◆ Data in this exercise:
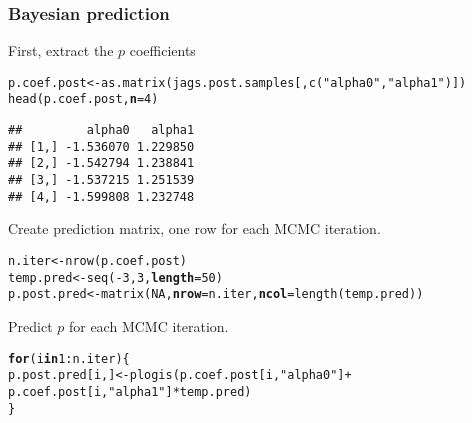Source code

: \documentclass[color=usenames,dvipsnames]{beamer}\usepackage[]{graphicx}\usepackage[]{color}
\makeatletter
\newcommand{\hlnum}[1]{\textcolor[rgb]{0.69,0.494,0}{#1}}%
\newcommand{\hlstr}[1]{\textcolor[rgb]{0.749,0.012,0.012}{#1}}%
\newcommand{\hlopt}[1]{\textcolor[rgb]{0,0,0}{#1}}%
\newcommand{\hlstd}[1]{\textcolor[rgb]{0,0,0}{#1}}%
\newcommand{\hlkwa}[1]{\textcolor[rgb]{0,0,0}{\textbf{#1}}}%
\newcommand{\hlkwb}[1]{\textcolor[rgb]{0,0.341,0.682}{#1}}%
\newcommand{\hlkwc}[1]{\textcolor[rgb]{0,0,0}{\textbf{#1}}}%
\newcommand{\hlkwd}[1]{\textcolor[rgb]{0.004,0.004,0.506}{#1}}%
\newenvironment{kframe}{%
 \def\at@end@of@kframe{}%
 \ifinner\ifhmode%
  \def\at@end@of@kframe{\end{minipage}}%
  \begin{minipage}{\columnwidth}%
 \fi\fi%
 \def\FrameCommand##1{\hskip\@totalleftmargin \hskip-\fboxsep
 \colorbox{shadecolor}{##1}\hskip-\fboxsep
     \hskip-\linewidth \hskip-\@totalleftmargin \hskip\columnwidth}%
 \MakeFramed {\advance\hsize-\width
   \@totalleftmargin\z@ \linewidth\hsize
   \@setminipage}}%
 {\par\unskip\endMakeFramed%
 \at@end@of@kframe}
\newenvironment{knitrout}{}{} %
\newcommand{\inr}[1]{\colorbox{inlinecolor}{\texttt{#1}}}
\makeatother
\begin{document}
\begin{frame}[fragile]
  \frametitle{Bayesian prediction}
  \small
  First, extract the $p$ coefficients
  \vspace{-6pt}
\begin{knitrout}\scriptsize
{}\color{fgcolor}\begin{kframe}
\begin{alltt}
\hlstd{p.coef.post} \hlkwb{<-} \hlkwd{as.matrix}\hlstd{(jags.post.samples[,}\hlkwd{c}\hlstd{(}\hlstr{"alpha0"}\hlstd{,}\hlstr{"alpha1"}\hlstd{)])}
\hlkwd{head}\hlstd{(p.coef.post,} \hlkwc{n}\hlstd{=}\hlnum{4}\hlstd{)}
\end{alltt}
\begin{verbatim}
##         alpha0   alpha1
## [1,] -1.536070 1.229850
## [2,] -1.542794 1.238841
## [3,] -1.537215 1.251539
## [4,] -1.599808 1.232748
\end{verbatim}
\end{kframe}
\end{knitrout}
  \pause
  \vfill
  Create prediction matrix, one row for each MCMC iteration.
  \vspace{-6pt}
\begin{knitrout}\scriptsize
{}\color{fgcolor}\begin{kframe}
\begin{alltt}
\hlstd{n.iter} \hlkwb{<-} \hlkwd{nrow}\hlstd{(p.coef.post)}
\hlstd{temp.pred} \hlkwb{<-} \hlkwd{seq}\hlstd{(}\hlopt{-}\hlnum{3}\hlstd{,} \hlnum{3}\hlstd{,} \hlkwc{length}\hlstd{=}\hlnum{50}\hlstd{)}
\hlstd{p.post.pred} \hlkwb{<-} \hlkwd{matrix}\hlstd{(}\hlnum{NA}\hlstd{,} \hlkwc{nrow}\hlstd{=n.iter,} \hlkwc{ncol}\hlstd{=}\hlkwd{length}\hlstd{(temp.pred))}
\end{alltt}
\end{kframe}
\end{knitrout}
  \pause
  \vfill
  Predict $p$ for each MCMC iteration.
  \vspace{-6pt}
\begin{knitrout}\scriptsize
{}\color{fgcolor}\begin{kframe}
\begin{alltt}
\hlkwa{for}\hlstd{(i} \hlkwa{in} \hlnum{1}\hlopt{:}\hlstd{n.iter) \{}
    \hlstd{p.post.pred[i,]} \hlkwb{<-} \hlkwd{plogis}\hlstd{(p.coef.post[i,}\hlstr{"alpha0"}\hlstd{]} \hlopt{+}
                              \hlstd{p.coef.post[i,}\hlstr{"alpha1"}\hlstd{]}\hlopt{*}\hlstd{temp.pred)}
\hlstd{\}}
\end{alltt}
\end{kframe}
\end{knitrout}
\end{frame}
\end{document}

◆ Task requirements:
Make an exact copy of the whole listing, but don't bring over any pictures.

◆ Result below:
Source code

: \documentclass[color=usenames,dvipsnames]{beamer}\usepackage[]{graphicx}\usepackage[]{color}
\makeatletter
\newcommand{\hlnum}[1]{\textcolor[rgb]{0.69,0.494,0}{#1}}%
\newcommand{\hlstr}[1]{\textcolor[rgb]{0.749,0.012,0.012}{#1}}%
\newcommand{\hlopt}[1]{\textcolor[rgb]{0,0,0}{#1}}%
\newcommand{\hlstd}[1]{\textcolor[rgb]{0,0,0}{#1}}%
\newcommand{\hlkwa}[1]{\textcolor[rgb]{0,0,0}{\textbf{#1}}}%
\newcommand{\hlkwb}[1]{\textcolor[rgb]{0,0.341,0.682}{#1}}%
\newcommand{\hlkwc}[1]{\textcolor[rgb]{0,0,0}{\textbf{#1}}}%
\newcommand{\hlkwd}[1]{\textcolor[rgb]{0.004,0.004,0.506}{#1}}%
\newenvironment{kframe}{%
 \def\at@end@of@kframe{}%
 \ifinner\ifhmode%
  \def\at@end@of@kframe{\end{minipage}}%
  \begin{minipage}{\columnwidth}%
 \fi\fi%
 \def\FrameCommand##1{\hskip\@totalleftmargin \hskip-\fboxsep
 \colorbox{shadecolor}{##1}\hskip-\fboxsep
     \hskip-\linewidth \hskip-\@totalleftmargin \hskip\columnwidth}%
 \MakeFramed {\advance\hsize-\width
   \@totalleftmargin\z@ \linewidth\hsize
   \@setminipage}}%
 {\par\unskip\endMakeFramed%
 \at@end@of@kframe}
\newenvironment{knitrout}{}{} %
\newcommand{\inr}[1]{\colorbox{inlinecolor}{\texttt{#1}}}
\makeatother
\begin{document}
\begin{frame}[fragile]
  \frametitle{Bayesian prediction}
  \small
  First, extract the $p$ coefficients
  \vspace{-6pt}
\begin{knitrout}\scriptsize
{}\color{fgcolor}\begin{kframe}
\begin{alltt}
\hlstd{p.coef.post} \hlkwb{<-} \hlkwd{as.matrix}\hlstd{(jags.post.samples[,}\hlkwd{c}\hlstd{(}\hlstr{"alpha0"}\hlstd{,}\hlstr{"alpha1"}\hlstd{)])}
\hlkwd{head}\hlstd{(p.coef.post,} \hlkwc{n}\hlstd{=}\hlnum{4}\hlstd{)}
\end{alltt}
\begin{verbatim}
##         alpha0   alpha1
## [1,] -1.536070 1.229850
## [2,] -1.542794 1.238841
## [3,] -1.537215 1.251539
## [4,] -1.599808 1.232748
\end{verbatim}
\end{kframe}
\end{knitrout}
  \pause
  \vfill
  Create prediction matrix, one row for each MCMC iteration.
  \vspace{-6pt}
\begin{knitrout}\scriptsize
{}\color{fgcolor}\begin{kframe}
\begin{alltt}
\hlstd{n.iter} \hlkwb{<-} \hlkwd{nrow}\hlstd{(p.coef.post)}
\hlstd{temp.pred} \hlkwb{<-} \hlkwd{seq}\hlstd{(}\hlopt{-}\hlnum{3}\hlstd{,} \hlnum{3}\hlstd{,} \hlkwc{length}\hlstd{=}\hlnum{50}\hlstd{)}
\hlstd{p.post.pred} \hlkwb{<-} \hlkwd{matrix}\hlstd{(}\hlnum{NA}\hlstd{,} \hlkwc{nrow}\hlstd{=n.iter,} \hlkwc{ncol}\hlstd{=}\hlkwd{length}\hlstd{(temp.pred))}
\end{alltt}
\end{kframe}
\end{knitrout}
  \pause
  \vfill
  Predict $p$ for each MCMC iteration.
  \vspace{-6pt}
\begin{knitrout}\scriptsize
{}\color{fgcolor}\begin{kframe}
\begin{alltt}
\hlkwa{for}\hlstd{(i} \hlkwa{in} \hlnum{1}\hlopt{:}\hlstd{n.iter) \{}
    \hlstd{p.post.pred[i,]} \hlkwb{<-} \hlkwd{plogis}\hlstd{(p.coef.post[i,}\hlstr{"alpha0"}\hlstd{]} \hlopt{+}
                              \hlstd{p.coef.post[i,}\hlstr{"alpha1"}\hlstd{]}\hlopt{*}\hlstd{temp.pred)}
\hlstd{\}}
\end{alltt}
\end{kframe}
\end{knitrout}
\end{frame}
\end{document}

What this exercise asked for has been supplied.